Yunanistan, son şikayet mektuplarında skandal ifadelere imza attı. Mektupta üstü kapalı şekilde, Avrupa’yı “yeni bir Ukrayna” riskiyle tehdit edildiği görüldü. Erdoğan’ın sözlerini “Yunan halkına yönelik kabul edilemez tehdit” olarak çarpıtan Atina yönetimi, uluslararası kurumlardan derhal Türkiye’yi kınamalarını istedi. Mektupta, “Bunu zamanında yapmamak ve durumun ciddiyetini hafife almak, bizi kıtamızda yaşanan benzer bir olayı yeniden yaşama tehlikesiyle karşı karşıya getirir. Bu hiçbirimizin görmek istemeyeceği bir şey” ifadeleriyle Türkiye adeta hedef gösterildi.
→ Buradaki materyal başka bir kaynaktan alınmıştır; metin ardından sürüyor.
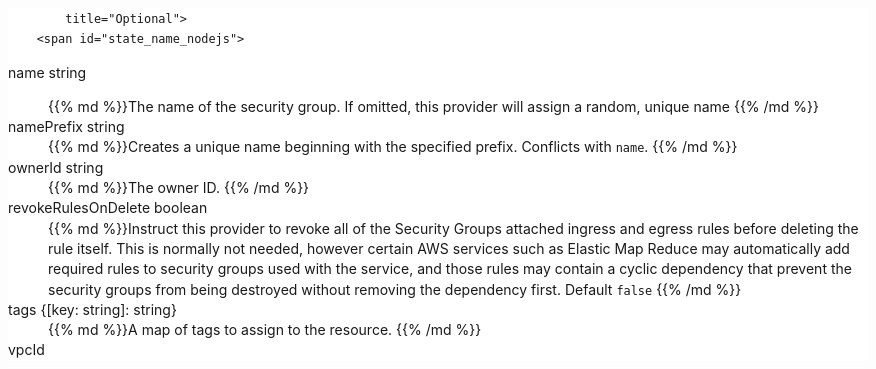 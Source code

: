             title="Optional">
        <span id="state_name_nodejs">
<a href="#state_name_nodejs" style="color: inherit; text-decoration: inherit;">name</a>
</span>
        <span class="property-indicator"></span>
        <span class="property-type">string</span>
    </dt>
    <dd>{{% md %}}The name of the security group. If omitted, this provider will
assign a random, unique name
{{% /md %}}</dd>
    <dt class="property-optional"
            title="Optional">
        <span id="state_nameprefix_nodejs">
<a href="#state_nameprefix_nodejs" style="color: inherit; text-decoration: inherit;">name<wbr>Prefix</a>
</span>
        <span class="property-indicator"></span>
        <span class="property-type">string</span>
    </dt>
    <dd>{{% md %}}Creates a unique name beginning with the specified
prefix. Conflicts with `name`.
{{% /md %}}</dd>
    <dt class="property-optional"
            title="Optional">
        <span id="state_ownerid_nodejs">
<a href="#state_ownerid_nodejs" style="color: inherit; text-decoration: inherit;">owner<wbr>Id</a>
</span>
        <span class="property-indicator"></span>
        <span class="property-type">string</span>
    </dt>
    <dd>{{% md %}}The owner ID.
{{% /md %}}</dd>
    <dt class="property-optional"
            title="Optional">
        <span id="state_revokerulesondelete_nodejs">
<a href="#state_revokerulesondelete_nodejs" style="color: inherit; text-decoration: inherit;">revoke<wbr>Rules<wbr>On<wbr>Delete</a>
</span>
        <span class="property-indicator"></span>
        <span class="property-type">boolean</span>
    </dt>
    <dd>{{% md %}}Instruct this provider to revoke all of the
Security Groups attached ingress and egress rules before deleting the rule
itself. This is normally not needed, however certain AWS services such as
Elastic Map Reduce may automatically add required rules to security groups used
with the service, and those rules may contain a cyclic dependency that prevent
the security groups from being destroyed without removing the dependency first.
Default `false`
{{% /md %}}</dd>
    <dt class="property-optional"
            title="Optional">
        <span id="state_tags_nodejs">
<a href="#state_tags_nodejs" style="color: inherit; text-decoration: inherit;">tags</a>
</span>
        <span class="property-indicator"></span>
        <span class="property-type">{[key: string]: string}</span>
    </dt>
    <dd>{{% md %}}A map of tags to assign to the resource.
{{% /md %}}</dd>
    <dt class="property-optional"
            title="Optional">
        <span id="state_vpcid_nodejs">
<a href="#state_vpcid_nodejs" style="color: inherit; text-decoration: inherit;">vpc<wbr>Id</a>
</span> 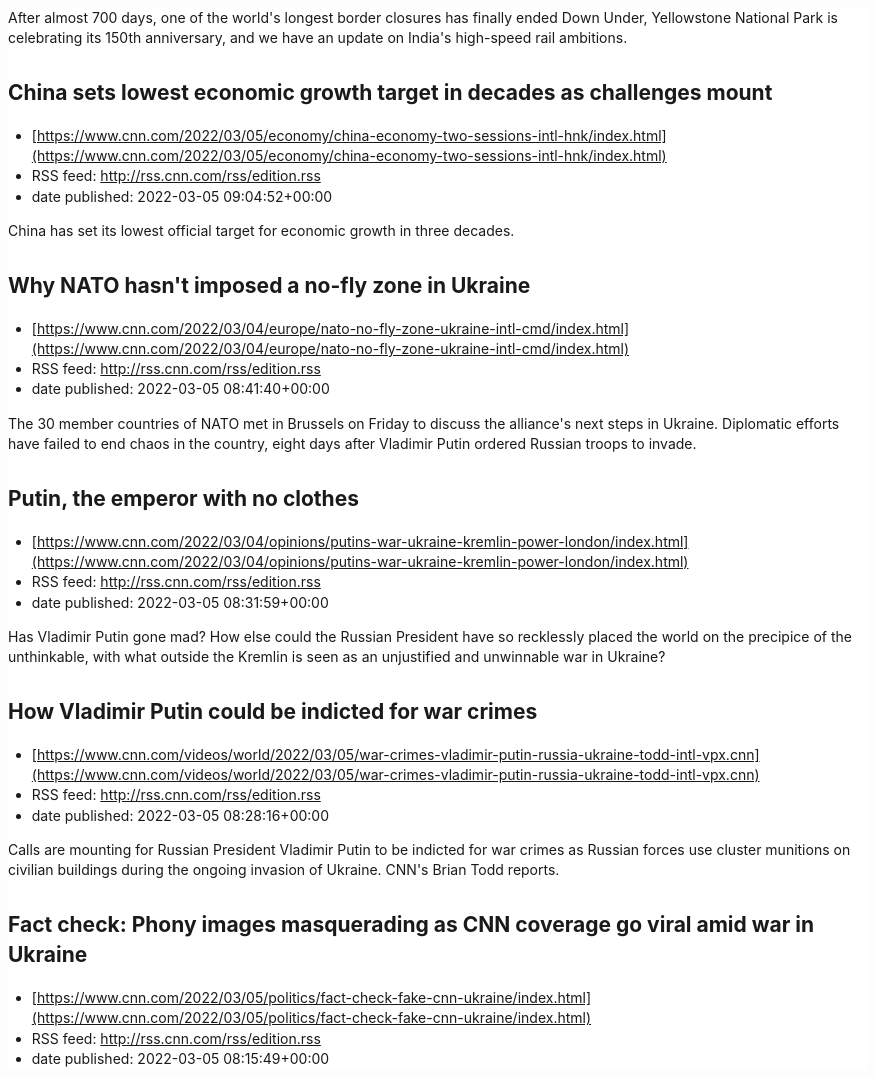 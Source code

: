 After almost 700 days, one of the world's longest border closures has finally ended Down Under, Yellowstone National Park is celebrating its 150th anniversary, and we have an update on India's high-speed rail ambitions.

## China sets lowest economic growth target in decades as challenges mount
 - [https://www.cnn.com/2022/03/05/economy/china-economy-two-sessions-intl-hnk/index.html](https://www.cnn.com/2022/03/05/economy/china-economy-two-sessions-intl-hnk/index.html)
 - RSS feed: http://rss.cnn.com/rss/edition.rss
 - date published: 2022-03-05 09:04:52+00:00

China has set its lowest official target for economic growth in three decades.

## Why NATO hasn't imposed a no-fly zone in Ukraine
 - [https://www.cnn.com/2022/03/04/europe/nato-no-fly-zone-ukraine-intl-cmd/index.html](https://www.cnn.com/2022/03/04/europe/nato-no-fly-zone-ukraine-intl-cmd/index.html)
 - RSS feed: http://rss.cnn.com/rss/edition.rss
 - date published: 2022-03-05 08:41:40+00:00

The 30 member countries of NATO met in Brussels on Friday to discuss the alliance's next steps in Ukraine. Diplomatic efforts have failed to end chaos in the country, eight days after Vladimir Putin ordered Russian troops to invade.

## Putin, the emperor with no clothes
 - [https://www.cnn.com/2022/03/04/opinions/putins-war-ukraine-kremlin-power-london/index.html](https://www.cnn.com/2022/03/04/opinions/putins-war-ukraine-kremlin-power-london/index.html)
 - RSS feed: http://rss.cnn.com/rss/edition.rss
 - date published: 2022-03-05 08:31:59+00:00

Has Vladimir Putin gone mad? How else could the Russian President have so recklessly placed the world on the precipice of the unthinkable, with what outside the Kremlin is seen as an unjustified and unwinnable war in Ukraine?

## How Vladimir Putin could be indicted for war crimes
 - [https://www.cnn.com/videos/world/2022/03/05/war-crimes-vladimir-putin-russia-ukraine-todd-intl-vpx.cnn](https://www.cnn.com/videos/world/2022/03/05/war-crimes-vladimir-putin-russia-ukraine-todd-intl-vpx.cnn)
 - RSS feed: http://rss.cnn.com/rss/edition.rss
 - date published: 2022-03-05 08:28:16+00:00

Calls are mounting for Russian President Vladimir Putin to be indicted for war crimes as Russian forces use cluster munitions on civilian buildings during the ongoing invasion of Ukraine. CNN's Brian Todd reports.

## Fact check: Phony images masquerading as CNN coverage go viral amid war in Ukraine
 - [https://www.cnn.com/2022/03/05/politics/fact-check-fake-cnn-ukraine/index.html](https://www.cnn.com/2022/03/05/politics/fact-check-fake-cnn-ukraine/index.html)
 - RSS feed: http://rss.cnn.com/rss/edition.rss
 - date published: 2022-03-05 08:15:49+00:00
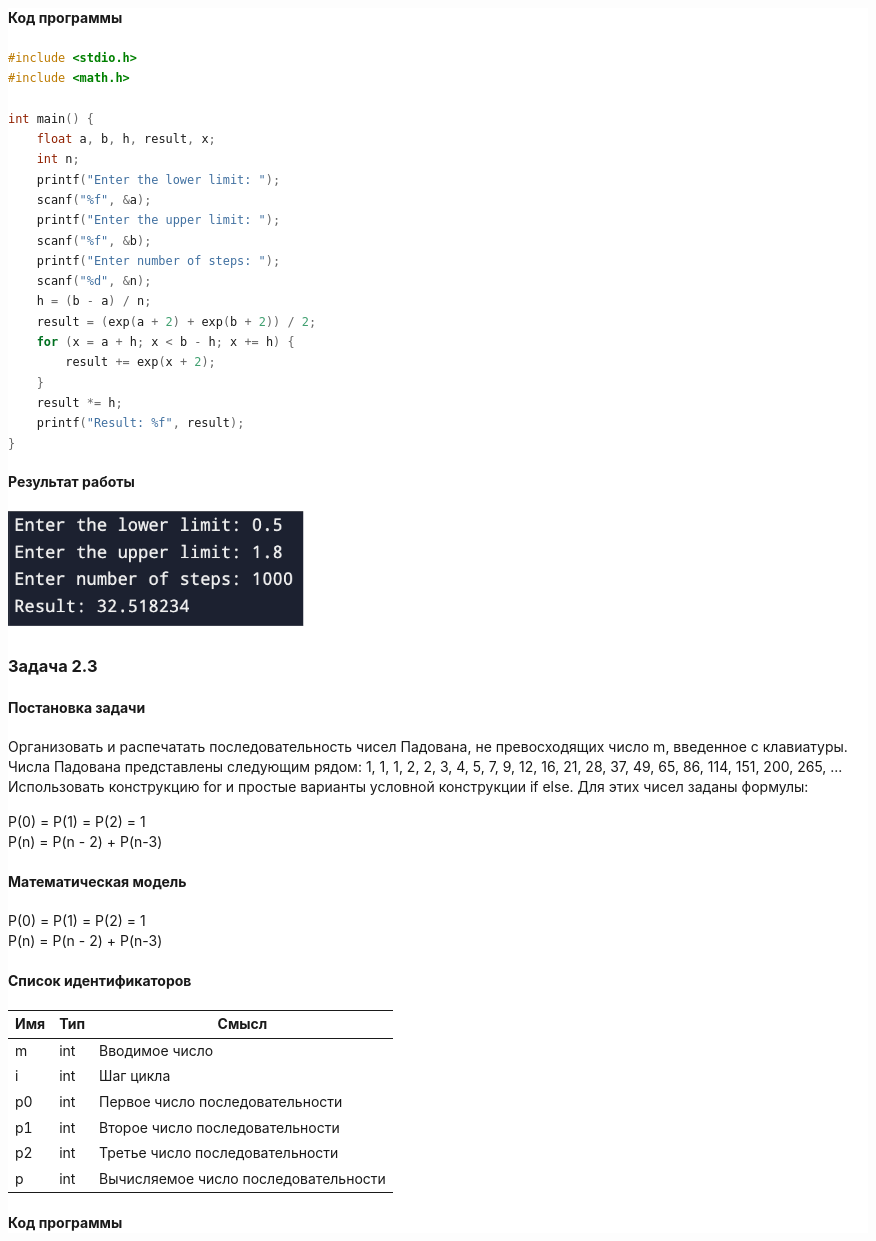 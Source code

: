 #### Код программы
```c
#include <stdio.h>
#include <math.h>

int main() {
    float a, b, h, result, x;
    int n;
    printf("Enter the lower limit: ");
    scanf("%f", &a);
    printf("Enter the upper limit: ");
    scanf("%f", &b);
    printf("Enter number of steps: ");
    scanf("%d", &n);
    h = (b - a) / n;
    result = (exp(a + 2) + exp(b + 2)) / 2;
    for (x = a + h; x < b - h; x += h) {
        result += exp(x + 2);
    }
    result *= h;
    printf("Result: %f", result);
}
```
#### Результат работы
![Изображение](images/2.2.png)
### Задача 2.3
#### Постановка задачи
Организовать и распечатать последовательность чисел Падована, не превосходящих число m, введенное с клавиатуры. Числа Падована представлены следующим рядом: 1, 1, 1, 2, 2, 3, 4, 5, 7, 9, 12, 16, 21, 28, 37, 49, 65, 86, 114, 151, 200, 265, ... Использовать конструкцию for и простые варианты условной конструкции if else. Для этих чисел заданы формулы:

P(0) = P(1) = P(2) = 1 \
P(n) = P(n - 2) + P(n-3)

#### Математическая модель
P(0) = P(1) = P(2) = 1 \
P(n) = P(n - 2) + P(n-3)

#### Список идентификаторов
| Имя | Тип | Смысл |
| - | - | - |
| m | int | Вводимое число |
| i | int | Шаг цикла |
| p0 | int | Первое число последовательности |
| p1 | int | Второе число последовательности |
| p2 | int | Третье число последовательности |
| p | int | Вычисляемое число последовательности |
#### Код программы
```c
```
Yunan Bakan Dendias, mektupta Türkiye’deki seçimlere de değinerek Erdoğan’ın sözlerinin seçim öncesi iç politikaya yönelik olduğu iddiasının da doğru olmadığını düşündüklerini belirtti. Dendias, NATO Genel Sekreteri Jens Stoltenberg’e hitaben yazdığı mektupta da, “Türkiye’nin tavrı, NATO’nun birliğini ve uyumluluğunu istikrarsızlaştıran ve kriz zamanında Birliğin güney kanadını zayıflatan bir etmendir” ifadelerini kullandı.
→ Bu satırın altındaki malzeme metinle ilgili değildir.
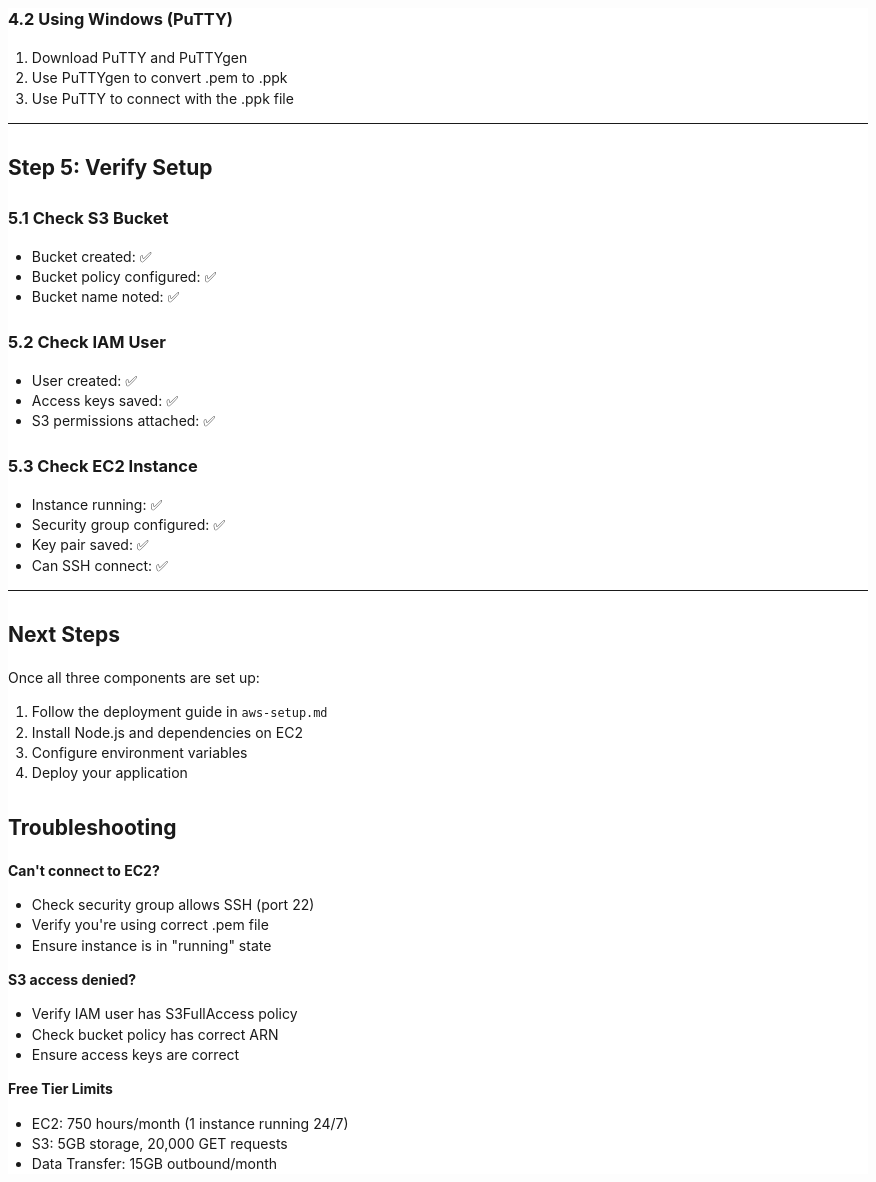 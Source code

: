 ### 4.2 Using Windows (PuTTY)
1. Download PuTTY and PuTTYgen
2. Use PuTTYgen to convert .pem to .ppk
3. Use PuTTY to connect with the .ppk file

---

## Step 5: Verify Setup

### 5.1 Check S3 Bucket
- Bucket created: ✅
- Bucket policy configured: ✅
- Bucket name noted: ✅

### 5.2 Check IAM User
- User created: ✅
- Access keys saved: ✅
- S3 permissions attached: ✅

### 5.3 Check EC2 Instance
- Instance running: ✅
- Security group configured: ✅
- Key pair saved: ✅
- Can SSH connect: ✅

---

## Next Steps

Once all three components are set up:
1. Follow the deployment guide in `aws-setup.md`
2. Install Node.js and dependencies on EC2
3. Configure environment variables
4. Deploy your application

## Troubleshooting

**Can't connect to EC2?**
- Check security group allows SSH (port 22)
- Verify you're using correct .pem file
- Ensure instance is in "running" state

**S3 access denied?**
- Verify IAM user has S3FullAccess policy
- Check bucket policy has correct ARN
- Ensure access keys are correct

**Free Tier Limits**
- EC2: 750 hours/month (1 instance running 24/7)
- S3: 5GB storage, 20,000 GET requests
- Data Transfer: 15GB outbound/month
Atina’nın, son olarak tahıl anlaşmasıyla uluslararası diplomaside zirveye çıkan ve nüfuz alanını genişleten Türkiye’nin etkisinden rahatsız olduğu biliniyor. Miçotakis yönetiminin, Türkiye’nin sadece Batı’da değil diğer bölgelerde de artan diplomatik etkisini baltalamak ve Batı nezdinde kendine destek kazanmak amacıyla, Ege’de ucu tehlikeli gelişmelere varabilecek taciz ve gerilim stratejisinin dozajını artırma politikasını yürürlüğe koyduğu değerlendiriliyordu. Son gelişmeler bu değerlendirmenin doğruluğunu ortaya koydu.